Dana Joy Altman ( http://www.realfoodrehab.com ): I learned this recipe from a chef who I once worked with at a supper club. He used to serve it at our family-style staff meals (so you know it's hearty AND delicious!). It's quick-and-easy to prepare and all for under $10, but your friends and family will think otherwise. From the creamy ricotta to the smoky bacon to the bite of the lemon zest, this dish is all about sophistication. It's the perfect answer to an impromptu date night or a great way to spice up your weekday dinner rut. Give it a try and let me know what you think. Happy cooking!
1 lb (140 g) short pasta like rigatoni, orecchiette or fusili
4 slices bacon
1 medium white onion cut into a large dice
1 bunch rapini, also known as broccoli rabe, ends cut and full stalks chopped into 1 inch (2.5 cm) lengths
1 cup (230 g) fresh ricotta
fresh grated lemon zest (optional)
salt and pepper to taste
Boil a big pot of water with salt and throw pasta in. Time for four minutes less than suggested cooking time.
Put a large heatproof serving bowl in the oven at the lowest heat setting.
In a skillet, fry up bacon until crisp, remove from pan and drain onto paper towels, chop or crumble into half inch pieces. Leave about 2 tablespoons (30 mL) of bacon fat in pan, discard the rest.
Saute the onion in the bacon fat until soft and translucent, about 3-4 minutes. Set aside.
When you have 3-4 minutes left for your pasta to cook, add the broccoli rabe to the pasta water and blanche until bright green. Make sure the pasta is al dente and not more. Reserve 1/2 cup (120 mL) of pasta water and set aside.

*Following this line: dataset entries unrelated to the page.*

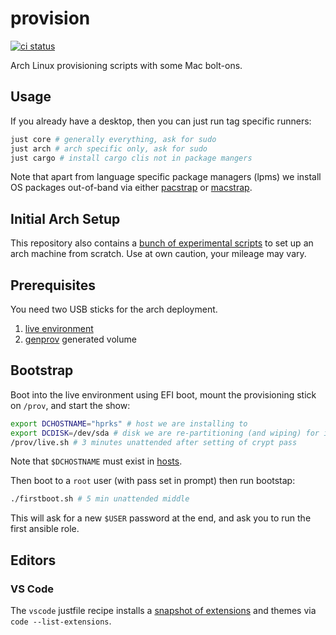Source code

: # provision
[![ci status](https://github.com/clux/provision/actions/workflows/lint.yml/badge.svg)](https://github.com/clux/provision/actions/workflows/lint.yml)

Arch Linux provisioning scripts with some Mac bolt-ons.

## Usage
If you already have a desktop, then you can just run tag specific runners:

```sh
just core # generally everything, ask for sudo
just arch # arch specific only, ask for sudo
just cargo # install cargo clis not in package mangers
```

Note that apart from language specific package managers (lpms) we install OS packages out-of-band via either [pacstrap](./arch/pacstrap.sh) or [macstrap](./arch/macstrap.sh).

## Initial Arch Setup
This repository also contains a [bunch of experimental scripts](./arch) to set up an arch machine from scratch. Use at own caution, your mileage may vary.

## Prerequisites
You need two USB sticks for the arch deployment.

1. [live environment](https://www.archlinux.org/download/)
2. [genprov](./arch/genprov.sh) generated volume

## Bootstrap
Boot into the live environment using EFI boot, mount the provisioning stick on `/prov`, and start the show:

```sh
export DCHOSTNAME="hprks" # host we are installing to
export DCDISK=/dev/sda # disk we are re-partitioning (and wiping) for installation
/prov/live.sh # 3 minutes unattended after setting of crypt pass
```

Note that `$DCHOSTNAME` must exist in [hosts](./hosts).

Then boot to a `root` user (with pass set in prompt) then run bootstap:

```sh
./firstboot.sh # 5 min unattended middle
```

This will ask for a new `$USER` password at the end, and ask you to run the first ansible role.

## Editors
### VS Code

The `vscode` justfile recipe installs a [snapshot of extensions](https://github.com/clux/provision/blob/ansible/vscode/extensions) and themes via `code --list-extensions`.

Drain pasta and broccoli rabe into a colander. Then, remove the warm serving bowl from the oven and mix together onion and remaining bacon fat, chopped bacon, ricotta cheese, freshly grated lemon zest and a couple tablespoons of pasta water to desired consistency. Toss in pasta and rabe. Season with salt and pepper. Serve with side salad.